### TASK PROMPT
Return, exactly and in full, the lines of the records below starting at the one with "39) Various arithmetic" and ending at the one with "other classes", and no other lines.

### SUPPLIED DATA
────────────────────────────────────────

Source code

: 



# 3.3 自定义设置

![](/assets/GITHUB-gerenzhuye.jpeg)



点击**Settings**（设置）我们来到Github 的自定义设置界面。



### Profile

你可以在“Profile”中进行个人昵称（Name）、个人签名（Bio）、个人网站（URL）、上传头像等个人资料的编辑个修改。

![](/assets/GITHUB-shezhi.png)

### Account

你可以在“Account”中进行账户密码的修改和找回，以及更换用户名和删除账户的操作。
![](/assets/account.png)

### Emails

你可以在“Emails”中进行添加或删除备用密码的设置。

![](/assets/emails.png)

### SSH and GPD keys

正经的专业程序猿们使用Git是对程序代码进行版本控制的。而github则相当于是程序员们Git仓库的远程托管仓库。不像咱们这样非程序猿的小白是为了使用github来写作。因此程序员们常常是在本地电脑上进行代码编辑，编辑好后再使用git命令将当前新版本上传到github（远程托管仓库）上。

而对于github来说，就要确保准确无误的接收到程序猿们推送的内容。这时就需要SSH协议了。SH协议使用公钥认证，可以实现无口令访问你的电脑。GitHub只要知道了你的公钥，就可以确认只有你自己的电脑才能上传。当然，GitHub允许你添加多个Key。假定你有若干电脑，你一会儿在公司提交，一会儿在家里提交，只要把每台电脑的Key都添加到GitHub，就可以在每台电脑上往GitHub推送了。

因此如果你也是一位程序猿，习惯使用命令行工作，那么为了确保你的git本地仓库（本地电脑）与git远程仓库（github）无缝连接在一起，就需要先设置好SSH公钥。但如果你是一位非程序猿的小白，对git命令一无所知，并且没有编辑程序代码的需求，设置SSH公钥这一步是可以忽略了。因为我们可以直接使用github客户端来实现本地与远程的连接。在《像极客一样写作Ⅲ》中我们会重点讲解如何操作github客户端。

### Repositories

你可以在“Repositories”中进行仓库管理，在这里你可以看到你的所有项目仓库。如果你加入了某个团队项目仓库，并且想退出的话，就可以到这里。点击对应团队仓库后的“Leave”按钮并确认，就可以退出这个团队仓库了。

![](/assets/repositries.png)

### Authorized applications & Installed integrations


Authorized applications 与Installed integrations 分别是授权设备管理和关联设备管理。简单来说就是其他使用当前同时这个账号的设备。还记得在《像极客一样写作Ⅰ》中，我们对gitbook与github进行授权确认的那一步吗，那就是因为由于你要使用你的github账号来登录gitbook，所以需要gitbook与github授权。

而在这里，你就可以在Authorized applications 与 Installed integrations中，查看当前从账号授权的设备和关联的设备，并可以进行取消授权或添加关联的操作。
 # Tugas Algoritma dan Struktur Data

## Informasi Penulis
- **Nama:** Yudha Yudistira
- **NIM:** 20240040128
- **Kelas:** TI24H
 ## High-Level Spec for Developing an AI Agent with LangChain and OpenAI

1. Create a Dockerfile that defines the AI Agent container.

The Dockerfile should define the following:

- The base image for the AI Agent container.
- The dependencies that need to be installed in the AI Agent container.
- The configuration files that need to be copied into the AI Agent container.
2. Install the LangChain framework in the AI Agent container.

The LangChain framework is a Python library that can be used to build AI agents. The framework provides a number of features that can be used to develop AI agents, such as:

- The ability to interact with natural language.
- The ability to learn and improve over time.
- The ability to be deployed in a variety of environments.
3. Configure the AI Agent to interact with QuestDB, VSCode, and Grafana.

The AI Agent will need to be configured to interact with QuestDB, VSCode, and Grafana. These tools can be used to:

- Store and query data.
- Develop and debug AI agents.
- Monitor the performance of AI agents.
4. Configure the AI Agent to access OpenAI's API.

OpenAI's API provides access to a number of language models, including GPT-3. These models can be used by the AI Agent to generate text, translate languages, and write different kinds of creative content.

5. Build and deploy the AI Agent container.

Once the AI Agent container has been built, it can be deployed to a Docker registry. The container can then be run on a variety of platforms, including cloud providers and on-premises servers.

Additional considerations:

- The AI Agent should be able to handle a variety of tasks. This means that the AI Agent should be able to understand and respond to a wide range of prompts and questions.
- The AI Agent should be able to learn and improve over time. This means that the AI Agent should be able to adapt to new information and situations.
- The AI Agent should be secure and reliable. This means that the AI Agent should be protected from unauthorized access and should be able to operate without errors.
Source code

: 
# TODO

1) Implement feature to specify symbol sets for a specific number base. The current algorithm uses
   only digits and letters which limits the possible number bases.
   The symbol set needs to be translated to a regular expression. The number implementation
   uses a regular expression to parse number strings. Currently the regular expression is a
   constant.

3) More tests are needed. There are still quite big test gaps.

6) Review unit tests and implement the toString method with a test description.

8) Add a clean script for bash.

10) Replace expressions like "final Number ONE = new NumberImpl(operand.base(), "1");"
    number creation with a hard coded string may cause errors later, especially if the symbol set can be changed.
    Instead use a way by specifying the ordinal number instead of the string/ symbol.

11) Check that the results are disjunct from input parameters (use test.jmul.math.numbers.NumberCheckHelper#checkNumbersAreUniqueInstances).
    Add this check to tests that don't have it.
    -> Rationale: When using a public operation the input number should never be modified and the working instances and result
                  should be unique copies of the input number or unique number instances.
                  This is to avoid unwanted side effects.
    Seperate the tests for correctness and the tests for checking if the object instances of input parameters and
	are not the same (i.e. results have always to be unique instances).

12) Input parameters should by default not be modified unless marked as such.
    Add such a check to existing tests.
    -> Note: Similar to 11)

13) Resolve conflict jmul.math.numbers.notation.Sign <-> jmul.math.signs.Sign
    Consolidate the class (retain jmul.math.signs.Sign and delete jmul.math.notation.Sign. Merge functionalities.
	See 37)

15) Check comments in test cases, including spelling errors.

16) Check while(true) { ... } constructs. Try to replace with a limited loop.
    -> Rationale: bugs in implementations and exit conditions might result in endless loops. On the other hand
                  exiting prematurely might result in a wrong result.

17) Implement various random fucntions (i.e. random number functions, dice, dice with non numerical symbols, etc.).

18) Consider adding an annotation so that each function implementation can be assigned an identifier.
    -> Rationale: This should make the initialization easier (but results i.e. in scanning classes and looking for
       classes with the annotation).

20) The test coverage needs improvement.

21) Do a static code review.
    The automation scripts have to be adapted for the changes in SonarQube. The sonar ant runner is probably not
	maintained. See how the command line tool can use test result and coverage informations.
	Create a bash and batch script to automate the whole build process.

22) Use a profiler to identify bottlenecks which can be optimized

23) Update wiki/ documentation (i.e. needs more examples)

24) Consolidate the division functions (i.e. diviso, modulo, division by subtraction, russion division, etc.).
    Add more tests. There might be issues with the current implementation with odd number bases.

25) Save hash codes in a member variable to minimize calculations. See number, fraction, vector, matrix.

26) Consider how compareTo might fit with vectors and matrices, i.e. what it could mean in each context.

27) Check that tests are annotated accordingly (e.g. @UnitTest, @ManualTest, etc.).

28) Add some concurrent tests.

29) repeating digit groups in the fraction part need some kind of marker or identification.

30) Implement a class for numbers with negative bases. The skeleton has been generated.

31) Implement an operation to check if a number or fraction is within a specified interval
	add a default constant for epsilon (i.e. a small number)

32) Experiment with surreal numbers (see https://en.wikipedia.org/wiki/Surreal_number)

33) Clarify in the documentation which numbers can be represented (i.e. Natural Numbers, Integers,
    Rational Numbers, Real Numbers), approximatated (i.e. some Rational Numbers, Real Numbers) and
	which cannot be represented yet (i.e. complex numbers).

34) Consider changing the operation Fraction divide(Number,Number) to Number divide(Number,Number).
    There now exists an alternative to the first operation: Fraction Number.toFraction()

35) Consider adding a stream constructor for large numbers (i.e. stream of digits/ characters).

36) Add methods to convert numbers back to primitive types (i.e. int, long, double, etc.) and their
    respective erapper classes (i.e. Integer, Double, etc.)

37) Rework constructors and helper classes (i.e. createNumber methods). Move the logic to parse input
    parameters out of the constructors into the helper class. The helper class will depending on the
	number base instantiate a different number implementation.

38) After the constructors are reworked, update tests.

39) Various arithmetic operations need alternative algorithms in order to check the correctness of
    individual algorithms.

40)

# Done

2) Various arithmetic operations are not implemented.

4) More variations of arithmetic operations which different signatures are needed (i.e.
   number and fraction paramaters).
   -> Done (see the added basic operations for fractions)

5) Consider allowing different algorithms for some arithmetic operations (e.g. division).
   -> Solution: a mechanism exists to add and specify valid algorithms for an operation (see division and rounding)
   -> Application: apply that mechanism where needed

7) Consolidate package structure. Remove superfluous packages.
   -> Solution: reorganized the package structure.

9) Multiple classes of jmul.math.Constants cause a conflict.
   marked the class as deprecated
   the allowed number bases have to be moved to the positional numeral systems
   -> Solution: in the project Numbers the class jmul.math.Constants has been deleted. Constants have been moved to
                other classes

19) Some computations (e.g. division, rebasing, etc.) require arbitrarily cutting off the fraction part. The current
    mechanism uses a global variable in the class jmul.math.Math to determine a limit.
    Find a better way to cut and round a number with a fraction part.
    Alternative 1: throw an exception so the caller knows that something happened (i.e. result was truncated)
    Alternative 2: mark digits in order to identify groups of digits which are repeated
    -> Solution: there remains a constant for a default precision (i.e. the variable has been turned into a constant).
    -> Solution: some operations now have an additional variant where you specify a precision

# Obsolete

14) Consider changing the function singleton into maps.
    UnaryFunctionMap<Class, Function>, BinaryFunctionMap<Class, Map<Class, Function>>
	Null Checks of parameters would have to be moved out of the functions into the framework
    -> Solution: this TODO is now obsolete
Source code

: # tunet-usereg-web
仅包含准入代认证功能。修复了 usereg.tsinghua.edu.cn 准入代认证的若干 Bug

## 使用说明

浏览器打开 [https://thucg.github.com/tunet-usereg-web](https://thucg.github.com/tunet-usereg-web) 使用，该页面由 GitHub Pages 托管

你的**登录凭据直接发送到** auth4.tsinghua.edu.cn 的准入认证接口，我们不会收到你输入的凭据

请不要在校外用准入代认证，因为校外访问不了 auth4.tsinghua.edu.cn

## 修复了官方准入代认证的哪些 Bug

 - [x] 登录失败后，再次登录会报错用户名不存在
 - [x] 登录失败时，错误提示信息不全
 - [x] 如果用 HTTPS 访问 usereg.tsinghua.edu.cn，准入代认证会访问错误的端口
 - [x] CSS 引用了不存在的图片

────────────────────────────────────────

### REPLY
39) Various arithmetic operations need alternative algorithms in order to check the correctness of
    individual algorithms.

40)

# Done

2) Various arithmetic operations are not implemented.

4) More variations of arithmetic operations which different signatures are needed (i.e.
   number and fraction paramaters).
   -> Done (see the added basic operations for fractions)

5) Consider allowing different algorithms for some arithmetic operations (e.g. division).
   -> Solution: a mechanism exists to add and specify valid algorithms for an operation (see division and rounding)
   -> Application: apply that mechanism where needed

7) Consolidate package structure. Remove superfluous packages.
   -> Solution: reorganized the package structure.

9) Multiple classes of jmul.math.Constants cause a conflict.
   marked the class as deprecated
   the allowed number bases have to be moved to the positional numeral systems
   -> Solution: in the project Numbers the class jmul.math.Constants has been deleted. Constants have been moved to
                other classes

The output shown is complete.